2. Brief Description of the Prior Art
Zener diodes are a well known electronic components which have the property of acting as normal diodes in a circuit with conduction taking place in only one direction. However, if the voltage across the zener diode in the reverse direction reaches some known value, the diode will break down and conduct in the reverse direction. In most power integrated circuit designs, zener diodes are utilized for snubbing stacks and for protection of voltages across terminals. At present, low voltage NPN zener diode structures, generally with a breakdown voltage in the range of about 6 volts, are used to provide the above-described protection. The zener diode junction is formed by the base-to-emitter breakdown of an NPN device.

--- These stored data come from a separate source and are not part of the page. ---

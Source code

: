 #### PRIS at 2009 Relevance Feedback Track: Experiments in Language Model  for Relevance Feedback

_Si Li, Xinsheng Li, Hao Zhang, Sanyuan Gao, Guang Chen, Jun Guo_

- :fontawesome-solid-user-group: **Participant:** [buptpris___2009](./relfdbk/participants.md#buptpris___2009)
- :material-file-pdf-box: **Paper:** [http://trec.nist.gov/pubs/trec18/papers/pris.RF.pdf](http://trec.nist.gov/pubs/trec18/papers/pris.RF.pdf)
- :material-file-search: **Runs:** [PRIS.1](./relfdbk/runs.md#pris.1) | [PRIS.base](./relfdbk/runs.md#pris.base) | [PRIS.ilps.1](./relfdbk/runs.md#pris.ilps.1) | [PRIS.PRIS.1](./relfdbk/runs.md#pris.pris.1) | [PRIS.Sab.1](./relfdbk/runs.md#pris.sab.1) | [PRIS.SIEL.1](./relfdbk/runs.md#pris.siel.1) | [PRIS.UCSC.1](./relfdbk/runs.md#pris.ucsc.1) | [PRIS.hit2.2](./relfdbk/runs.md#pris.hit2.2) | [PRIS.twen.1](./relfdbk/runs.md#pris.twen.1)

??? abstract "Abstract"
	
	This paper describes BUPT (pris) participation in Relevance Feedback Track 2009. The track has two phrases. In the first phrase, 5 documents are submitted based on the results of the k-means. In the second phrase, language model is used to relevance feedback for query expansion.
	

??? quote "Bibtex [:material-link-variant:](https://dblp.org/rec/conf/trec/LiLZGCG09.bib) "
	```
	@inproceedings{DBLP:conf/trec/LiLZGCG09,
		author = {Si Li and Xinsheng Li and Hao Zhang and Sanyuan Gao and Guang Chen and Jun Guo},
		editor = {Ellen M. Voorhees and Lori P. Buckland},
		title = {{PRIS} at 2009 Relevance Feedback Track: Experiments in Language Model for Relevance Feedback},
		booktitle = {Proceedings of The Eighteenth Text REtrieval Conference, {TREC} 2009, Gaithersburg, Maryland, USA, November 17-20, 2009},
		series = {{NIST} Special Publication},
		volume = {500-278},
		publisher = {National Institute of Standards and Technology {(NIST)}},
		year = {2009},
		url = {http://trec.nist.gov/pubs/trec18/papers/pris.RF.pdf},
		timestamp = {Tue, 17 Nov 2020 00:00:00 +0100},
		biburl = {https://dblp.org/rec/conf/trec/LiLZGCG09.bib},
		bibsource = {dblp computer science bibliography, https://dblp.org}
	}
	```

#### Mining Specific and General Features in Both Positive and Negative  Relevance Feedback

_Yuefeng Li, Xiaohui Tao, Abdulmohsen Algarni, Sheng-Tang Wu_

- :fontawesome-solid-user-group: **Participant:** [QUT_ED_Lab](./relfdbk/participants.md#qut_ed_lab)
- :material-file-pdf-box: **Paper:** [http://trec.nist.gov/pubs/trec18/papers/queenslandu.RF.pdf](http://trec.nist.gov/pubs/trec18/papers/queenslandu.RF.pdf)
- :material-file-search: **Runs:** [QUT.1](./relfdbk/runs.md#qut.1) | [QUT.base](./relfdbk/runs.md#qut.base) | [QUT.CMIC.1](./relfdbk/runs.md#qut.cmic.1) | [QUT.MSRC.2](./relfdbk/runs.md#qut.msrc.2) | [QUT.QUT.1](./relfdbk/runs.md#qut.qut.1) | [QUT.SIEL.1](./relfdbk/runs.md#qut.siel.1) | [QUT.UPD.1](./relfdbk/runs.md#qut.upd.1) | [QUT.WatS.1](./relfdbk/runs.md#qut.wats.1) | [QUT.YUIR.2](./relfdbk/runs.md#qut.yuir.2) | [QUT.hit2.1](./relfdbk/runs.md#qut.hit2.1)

A disadvantage of the above-described structure is the low zener diode breakdown voltage. In many instances, a zener diode with a larger breakdown voltage, if available, would result in the need to implement fewer components. For example, gate-to-source voltage V.sub.gs protection zener diodes require that such protection be close to, but not exceed 20 volts. With 6.5 volt zener diodes, there would be a requirement for two such zener diodes and several base-to-emitter voltage V.sub.be to achieve the breakdown voltage. Another example is a low-side drain-to-gate snub stack where large voltages are required. There, the voltage involved is, for example, 60 volts, thereby requiring a large number of zener diodes for protection. This translates into the requirement that a large amount of die area must be used for the zener diodes alone, which is not economical. It is therefore apparent that a zener diode with a higher breakdown characteristic which also requires no additional die area or, at most, minimally more die area, would be highly desirable.
Another disadvantage with the NPN zener diode is that it requires additional process extensions in the fabrication process. Any process which would reduce the number of processing steps generally provides an economic advantage and this is always sought.
A further disadvantage is the problem of premature breakdown, also known as "punch through", of the NPN zener diode base region to the substrate. This occurs when the base region is brought up to a high enough potential to cause undesirable breakdown between the zener diode and the substrate.